Former les internes au numérique en santé ? C’est l’objectif que s’est fixé Solène Costantini, médecin chirurgienne spécialisée en stomatologie tombée dans l’univers des start-up de e-santé. Mardi 26 janvier, elle lançait le recrutement à sa formation baptisée sobrement, Too good to learn. « Au cours d’un stage, l’idée est de permettre aux internes de s’ouvrir à la culture du numérique et de l’entrepreneuriat », nous détaille-t-elle.
 
C’est il y a seulement trois ans que la vie de cette jeune médecin a pris un nouveau tournant. « Je suis tombée dans le monde des start-up durant ma thèse de médecine sur l’apport des imageries tridimensionnelles dans les anomalies transversales des dysmorphoses maxillo-mandibulaire », indique celle qui a achevé ses trois ans de clinicat en stomatologie en décembre dernier.
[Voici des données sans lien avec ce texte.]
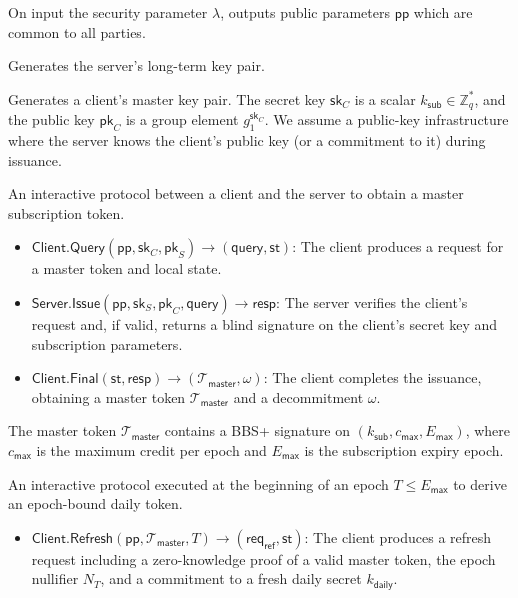 \documentclass[11pt]{article}
\theoremstyle{definitionstyle}
\theoremstyle{plain}
\begin{document}
\begin{description}[leftmargin=*, font=\normalfont]
\item[$\mathsf{Setup}(1^\lambda) \to \mathsf{pp}$:] On input the security parameter $\lambda$, outputs public parameters $\mathsf{pp}$ which are common to all parties.
\item[$\mathsf{Server.KeyGen}(\mathsf{pp}) \to (\mathsf{sk}_S, \mathsf{pk}_S)$:] Generates the server's long-term key pair.
\item[$\mathsf{Client.KeyGen}(\mathsf{pp}) \to (\mathsf{sk}_C, \mathsf{pk}_C)$:] Generates a client's master key pair. The secret key $\mathsf{sk}_C$ is a scalar $k_{\mathsf{sub}} \in \mathbb{Z}_q^*$, and the public key $\mathsf{pk}_C$ is a group element $g_1^{\mathsf{sk}_C}$. We assume a public-key infrastructure where the server knows the client's public key (or a commitment to it) during issuance.
\item[$\mathsf{Issue}$ (interactive):] An interactive protocol between a client and the server to obtain a master subscription token.
  \begin{itemize}
  \item $\mathsf{Client.Query}(\mathsf{pp}, \mathsf{sk}_C, \mathsf{pk}_S) \to (\mathsf{query}, \mathsf{st})$: The client produces a request for a master token and local state.
  \item $\mathsf{Server.Issue}(\mathsf{pp}, \mathsf{sk}_S, \mathsf{pk}_C, \mathsf{query}) \to \mathsf{resp}$: The server verifies the client's request and, if valid, returns a blind signature on the client's secret key and subscription parameters.
  \item $\mathsf{Client.Final}(\mathsf{st}, \mathsf{resp}) \to (\mathcal{T}_{\mathsf{master}}, \omega)$: The client completes the issuance, obtaining a master token $\mathcal{T}_{\mathsf{master}}$ and a decommitment $\omega$.
  \end{itemize}
  The master token $\mathcal{T}_{\mathsf{master}}$ contains a BBS+ signature on $(k_{\mathsf{sub}}, c_{\mathsf{max}}, E_{\mathsf{max}})$, where $c_{\mathsf{max}}$ is the maximum credit per epoch and $E_{\mathsf{max}}$ is the subscription expiry epoch.
\item[$\mathsf{Refresh}$ (interactive):] An interactive protocol executed at the beginning of an epoch $T \le E_{\mathsf{max}}$ to derive an epoch-bound daily token.
  \begin{itemize}
  \item $\mathsf{Client.Refresh}(\mathsf{pp}, \mathcal{T}_{\mathsf{master}}, T) \to (\mathsf{req}_{\mathsf{ref}}, \mathsf{st})$: The client produces a refresh request including a zero-knowledge proof of a valid master token, the epoch nullifier $N_T$, and a commitment to a fresh daily secret $k_{\mathsf{daily}}$.

\end{itemize}
\end{description}
\end{document}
Une expérience inédite pour celle qui descend d’une famille de médecins qui lui a donné envie d’en savoir plus. « J’ai continué à me poser des questions, à rencontrer des gens dans le milieu de l’entrepreneuriat. J’avais vraiment envie de faire quelque chose, mais je ne savais pas quoi », indique-t-elle. En parallèle de son activité dans une clinique dentaire, cette insatiable curieuse multiplie depuis les collaborations avec les start-up de e-santé. « J’apporte mon expertise sur certains dossiers à trois start-up », nous confie la jeune maman de deux enfants.
 
Un parcours original qui l’a poussé à vouloir transmettre sa passion. Depuis le début de la semaine, elle met donc en lien des internes avec des entreprises de e-santé à la recherche de stagiaires spécialisés. « C’est un stage rémunéré de six mois qui permet d’apprendre en s’amusant et en faisant », souligne-t-elle, précisant qu’il s’adresse principalement aux internes en fin de cursus. « Au lieu de faire une dispo et d’aller à l’autre bout du monde, l’interne va apprendre tous les outils du numérique et de l’entrepreneuriat en immersion dans une start-up », indique le médecin. Actuellement, c’est dans les startups Intelligence Anesthesia et AZmed qu’elle propose aux internes en anesthésie et en radiologie de faire leurs classes. Une aventure qui ne fait que commencer puisqu’elle est en train de développer ses pistes de formation en médecine générale, gynécologie ou encore pédiatrie.  
 
Au travers de cette expérience, Solène Costantini souhaite offrir une « ouverture d’esprit ». « Ce stage permet d’acquérir de nouvelles compétences sans avoir à devenir ingénieur », souligne la trentenaire. Les startups, quant à elles, y trouvent un intérêt car elles disposent ainsi d’une expertise métier sur place. Un échange de connaissances que ces médecins pionniers pourront ensuite répercuter dans leur pratique quotidienne de la médecine. « De mon côté par exemple, je devrais bientôt tester une salle d’attente virtuelle », s’enthousiasme-t-elle.
 

Ses petites annonces
 
Actuellement, Solène Costantini propose aux internes en radiologie de faire un stage de six mois dans la start-up AZmed. L’objectif de cette formation ? « Apprendre très rapidement comment détecter n’importe quelle fracture sur radio standard à l’aide de l’outil de pointe RAYVOLVE », indique-t-elle dans la fiche de poste. Et de détailler : « Apprendre à gérer la data, participer au développement de l’algorithme d’intelligence artificielle en imagerie, apprendre les outils de stratégie, business, marketing du développement d’une start up », « être formé sur les outils techniques à utiliser : Langage python, logiciel no chain, pipedrive ».
 
Autre stage, autre apprentissage. Depuis le début de la semaine, la start-up Intelligence Anesthesia est à la recherche d’un stagiaire en anesthésie. L’idée, cette fois ? « Apprendre très rapidement comment gérer l’anémie en pré-opératoire assisté par un algorithme, ou comment optimiser le dépistage du SAOS en préopératoire par le score STOP-BANG associé à un procédé de reconnaissance faciale », détaille la chirurgienne. Concrètement, il s’agit donc de « participer au développement du contenu en ligne, développement de l’application, rédaction de protocoles de recherche, algorithme en médecine pré-opératoire » et d’être formé aux outils techniques comme « Webflow, Figma, Lucidchart, Airtable ».